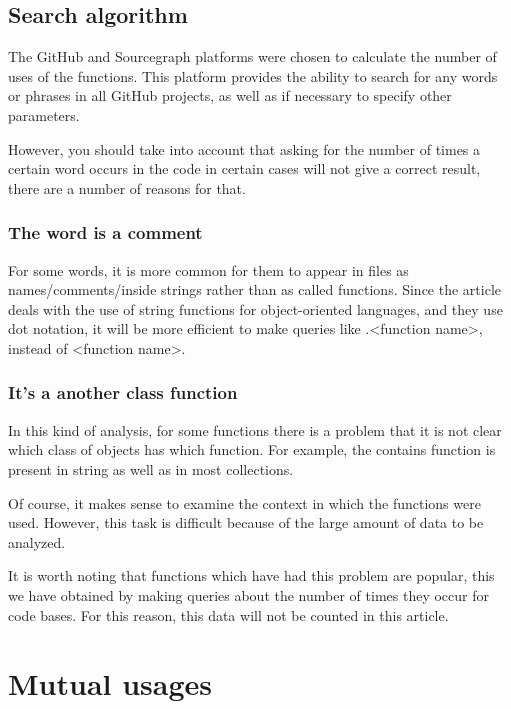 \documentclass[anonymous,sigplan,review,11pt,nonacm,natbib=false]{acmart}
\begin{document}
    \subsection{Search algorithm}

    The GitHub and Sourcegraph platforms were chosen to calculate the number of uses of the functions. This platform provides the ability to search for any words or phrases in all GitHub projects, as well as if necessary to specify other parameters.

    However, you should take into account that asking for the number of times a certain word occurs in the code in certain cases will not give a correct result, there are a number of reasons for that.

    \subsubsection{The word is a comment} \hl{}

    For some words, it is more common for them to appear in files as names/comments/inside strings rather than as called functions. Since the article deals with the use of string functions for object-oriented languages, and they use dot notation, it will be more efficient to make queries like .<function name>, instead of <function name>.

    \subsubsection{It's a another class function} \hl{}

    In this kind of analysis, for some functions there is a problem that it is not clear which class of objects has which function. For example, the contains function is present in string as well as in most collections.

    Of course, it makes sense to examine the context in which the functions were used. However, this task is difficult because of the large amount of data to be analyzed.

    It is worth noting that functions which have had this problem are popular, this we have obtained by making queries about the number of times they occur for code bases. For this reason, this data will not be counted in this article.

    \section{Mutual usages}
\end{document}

----

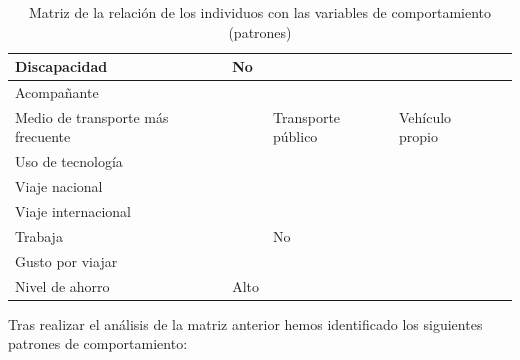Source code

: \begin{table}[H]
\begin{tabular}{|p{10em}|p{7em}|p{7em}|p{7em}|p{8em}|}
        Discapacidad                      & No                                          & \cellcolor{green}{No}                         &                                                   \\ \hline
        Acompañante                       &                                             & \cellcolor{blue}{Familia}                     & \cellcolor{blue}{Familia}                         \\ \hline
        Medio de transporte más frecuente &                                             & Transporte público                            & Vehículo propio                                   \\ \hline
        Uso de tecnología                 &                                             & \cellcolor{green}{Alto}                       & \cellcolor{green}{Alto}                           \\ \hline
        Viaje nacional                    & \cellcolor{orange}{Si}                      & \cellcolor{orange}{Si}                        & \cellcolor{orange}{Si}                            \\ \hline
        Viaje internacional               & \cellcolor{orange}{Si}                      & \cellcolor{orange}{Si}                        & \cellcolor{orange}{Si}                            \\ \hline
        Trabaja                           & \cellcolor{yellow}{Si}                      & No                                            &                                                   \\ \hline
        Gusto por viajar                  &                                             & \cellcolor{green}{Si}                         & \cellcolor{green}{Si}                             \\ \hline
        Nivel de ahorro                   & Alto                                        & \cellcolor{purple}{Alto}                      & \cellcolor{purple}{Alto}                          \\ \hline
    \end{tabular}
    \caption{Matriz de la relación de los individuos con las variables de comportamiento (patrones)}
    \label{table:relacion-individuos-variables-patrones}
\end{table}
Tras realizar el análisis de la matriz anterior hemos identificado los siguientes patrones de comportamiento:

----

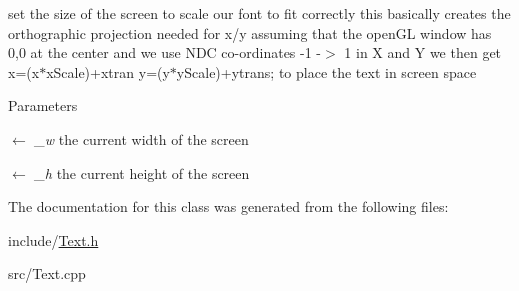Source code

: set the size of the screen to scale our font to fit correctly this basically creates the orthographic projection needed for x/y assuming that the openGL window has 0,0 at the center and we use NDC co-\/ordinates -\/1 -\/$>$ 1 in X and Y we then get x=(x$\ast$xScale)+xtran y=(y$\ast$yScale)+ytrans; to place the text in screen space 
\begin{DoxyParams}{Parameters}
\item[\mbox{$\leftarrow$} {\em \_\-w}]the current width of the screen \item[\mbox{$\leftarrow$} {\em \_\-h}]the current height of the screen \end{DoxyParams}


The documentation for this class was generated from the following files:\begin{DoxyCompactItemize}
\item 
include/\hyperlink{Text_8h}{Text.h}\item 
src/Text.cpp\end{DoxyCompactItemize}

----

» **Exercise prompt**
What lines in the listing contain "string"? Copy them all.

» **Answer space**
    For some words, it is more common for them to appear in files as names/comments/inside strings rather than as called functions. Since the article deals with the use of string functions for object-oriented languages, and they use dot notation, it will be more efficient to make queries like .<function name>, instead of <function name>.
    In this kind of analysis, for some functions there is a problem that it is not clear which class of objects has which function. For example, the contains function is present in string as well as in most collections.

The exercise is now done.